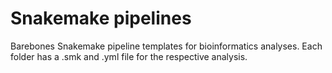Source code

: # Snakemake pipelines

Barebones Snakemake pipeline templates for bioinformatics analyses. Each folder has a .smk and .yml file for the respective analysis.
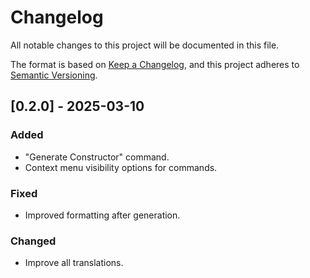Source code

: # Changelog

All notable changes to this project will be documented in this file.

The format is based on [Keep a Changelog](https://keepachangelog.com/en/1.1.0/),
and this project adheres to [Semantic Versioning](https://semver.org/spec/v2.0.0.html).

## [0.2.0] - 2025-03-10

### Added

- "Generate Constructor" command.
- Context menu visibility options for commands.

### Fixed

- Improved formatting after generation.

### Changed

- Improve all translations.
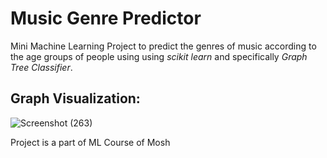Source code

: # Music Genre Predictor
Mini Machine Learning Project to predict the genres of music according to the age groups of people using using _scikit_ _learn_ and specifically _Graph_ _Tree_ _Classifier_.

## Graph Visualization:

![Screenshot (263)](https://user-images.githubusercontent.com/64021315/120065016-ab7b4580-c088-11eb-9cc2-449cd60b212e.png)

Project is a part of ML Course of Mosh
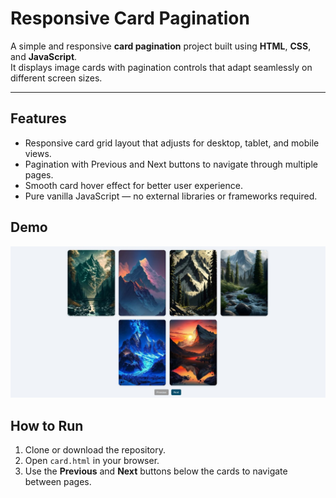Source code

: # Responsive Card Pagination

A simple and responsive **card pagination** project built using **HTML**, **CSS**, and **JavaScript**.  
It displays image cards with pagination controls that adapt seamlessly on different screen sizes.

---

## Features

- Responsive card grid layout that adjusts for desktop, tablet, and mobile views.
- Pagination with Previous and Next buttons to navigate through multiple pages.
- Smooth card hover effect for better user experience.
- Pure vanilla JavaScript — no external libraries or frameworks required.

## Demo

![Responsive Card Pagination Demo](Image.jpg)

## How to Run

1. Clone or download the repository.
2. Open `card.html` in your browser.
3. Use the **Previous** and **Next** buttons below the cards to navigate between pages.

Instructions for the task =>
In the entries, find every line holding "that" and copy it.

Response =>
It displays image cards with pagination controls that adapt seamlessly on different screen sizes.
- Responsive card grid layout that adjusts for desktop, tablet, and mobile views.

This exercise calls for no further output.